In the same vain, the surrounding biology is *critical* to get from a DNA sequence to an animal or human. This includes not only the chemistry of ribosomes but all of physical reality. (The value might still be lower than one would assume naively, but much higher than estimates given by DNA)
'only 10% of the human genome is actually useful, in the sense that it’s maintained by natural selection. The remaining 90% just seems to be randomly drifting with no noticeable consequences'
This is simply false, and the scientists who study DNA have known it to be false for decades:
https://magazine.washington.edu/feature/no-such-thing-as-junk-dna-researchers-say/
'No such thing as ‘junk’ DNA, researchers say'
'For decades most scientists thought the bulk of the material in the human genome—up to 95 percent—was “junk DNA.”
It now turns out much of this “junk,” far from an evolutionary byproduct, actually contains the vital instructions that switch genes on and off in all kinds of different cells. Changes in these instructions can affect everything from color vision to whether a person develops diabetes or cardiovascular disease or a host of other conditions.
“The junk DNA concept, as it has come to color our perception of the human genome, is somewhat bizarre,” says Stamatoyannopoulos. “If you picked up a Chinese newspaper and you could read only one or two percent of the characters, would you automatically assume the rest was junk?”
The Human Genome Project sequenced the 3 billion letters or DNA bases that make up the genome, and it provided a basic catalog of genes, which occupy only about 2 percent of the genome. But understanding how genes turn on and off is vital to figuring out basic biological processes, like development, or how genes contribute to normal health and disease. It turns out—contrary to expectation—that there are a modest number of genes (around 20,000) but these genes are controlled by millions of DNA “switches,” with the whole unit functioning as a kind of operating system for the cell. '
https://med.stanford.edu/news/all-news/2023/09/junk-dna-diseases.html
'For decades, scientists have known that, despite its name, “junk DNA” in fact plays a critical role: While the coding genes provide blueprints for building proteins, which direct most of the body's functions, some of the noncoding sections of the genome, including regions previously dismissed as “junk,” seem to turn up or down the expression of those genes"

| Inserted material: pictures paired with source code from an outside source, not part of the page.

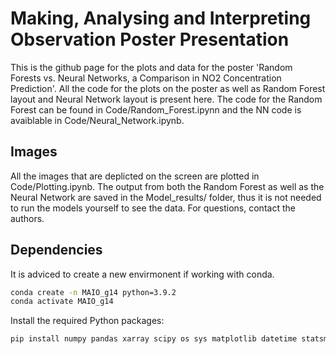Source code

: # Making, Analysing and Interpreting Observation Poster Presentation
This is the github page for the plots and data for the poster 'Random Forests vs. Neural Networks, a Comparison in NO2 Concentration Prediction'. All the code for the plots on the poster as well as Random Forest layout and Neural Network layout is present here. The code for the Random Forest can be found in Code/Random_Forest.ipynn and the NN code is avaiblable in Code/Neural_Network.ipynb.
 
## Images
All the images that are deplicted on the screen are plotted in Code/Plotting.ipynb. The output from both the Random Forest as well as the Neural Network are saved in the Model_results/ folder, thus it is not needed to run the models yourself to see the data. For questions, contact the authors. 


## Dependencies
It is adviced to create a new envirmonent if working with conda. 

```bash
conda create -n MAIO_g14 python=3.9.2
conda activate MAIO_g14
```

Install the required Python packages:

```bash
pip install numpy pandas xarray scipy os sys matplotlib datetime statsmodels scikit-learn ipykernel torch torchvision torchaudio ray 
```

https://biology.mit.edu/so-called-junk-dna-plays-a-key-role-in-speciation/
'So-called “junk” DNA plays a key role in speciation'
'More than 10 percent of our genome is made up of repetitive, seemingly nonsensical stretches of genetic material called satellite DNA that do not code for any proteins. In the past, some scientists have referred to this DNA as “genomic junk.”
Over a series of papers spanning several years, however, Whitehead Institute Member Yukiko Yamashita and colleagues have made the case that satellite DNA is not junk, but instead has an essential role in the cell: it works with cellular proteins to keep all of a cell’s individual chromosomes together in a single nucleus.'
******
When you make sweeping claims, it's best to have your basic facts straight at the outset.
Otherwise, someone might conclude you simply have no idea what you're talking about with regard to any subject.